(Dataset records Opens)
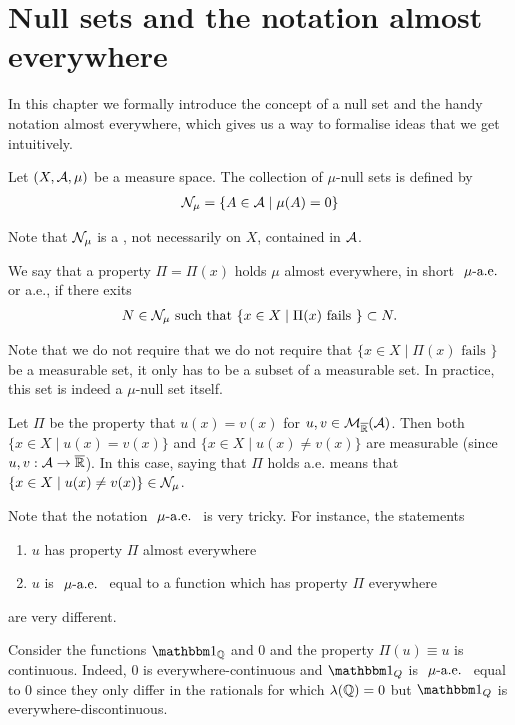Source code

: 
\chapter{Null sets and the notation almost everywhere}

In this chapter we formally introduce the concept of a null set and the handy notation almost everywhere, which gives us a way to formalise ideas that we get intuitively.

\begin{dfn}
	\label{dfn:mu-null-set}
	Let $(X, \mathcal{A}, \mu)$ be a measure space. The collection of $\mu$-null sets is defined by
	\begin{align}
		\mathcal{N}_\mu = \left\{ A \in \mathcal{A} \mid \mu(A) = 0 \right\}
	\end{align}
\end{dfn}

Note that $\mathcal{N}_\mu$ is a \siga, not necessarily on $X$, contained in $\mathcal{A}$.

\begin{dfn}
	\label{dfn:almost-everyhere}
	We say that a property $\Pi = \Pi(x)$ holds $\mu$ almost everywhere, in short $\ \mu\text{-a.e. }$ or a.e., if there exits
	\begin{align}
		N \in \mathcal{N}_\mu \text{ such that } \{x \in X \mid \Pi(x) \text{ fails }\} \subset N.
	\end{align}
\end{dfn}

Note that we do not require that we do not require that $\{x \in X \mid \Pi(x) \text{ fails }\}$ be a measurable set, it only has to be a subset of a measurable set. In practice, this set is indeed a $\mu$-null set itself.

\begin{eg}
	Let $\Pi$ be the property that $u(x) = v(x)$ for $u, v \in \mathcal{M}_{\overline{\mathbb{R}}}(\mathcal{A})$. Then both $\{x \in X \mid u(x) = v(x)\}$ and $\{x \in X \mid u(x) \neq v(x)\}$ are measurable (since $u, v : \mathcal{A} \to {\overline{\mathbb{R}}}$). In this case, saying that $\Pi$ holds a.e. means that $\{x \in X \mid u(x) \neq v(x)\} \in \mathcal{N}_\mu$.
\end{eg}

\begin{remark}
	Note that the notation $\ \mu\text{-a.e. }$ is very tricky. For instance, the statements
	\begin{enumerate}
		\item $u$ has property $\Pi$ almost everywhere
		\item $u$ is $\ \mu\text{-a.e. }$ equal to a function which has property $\Pi$ everywhere
	\end{enumerate}
	are very different.
	
	Consider the functions $\ind_{\Q}$ and $0$ and the property $\Pi(u) \equiv u$ is continuous. Indeed, $0$ is everywhere-continuous and $\ind_Q$ is $\ \mu\text{-a.e. }$ equal to $0$ since they only differ in the rationals for which $\lambda(\mathbb{Q}) = 0$ but $\ind_Q$ is everywhere-discontinuous.
\end{remark}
(Dataset records Closes)
== Problem ==
Copy every line from the data that includes the string "chapter".

== Answer box ==
\chapter{Null sets and the notation almost everywhere}
In this chapter we formally introduce the concept of a null set and the handy notation almost everywhere, which gives us a way to formalise ideas that we get intuitively.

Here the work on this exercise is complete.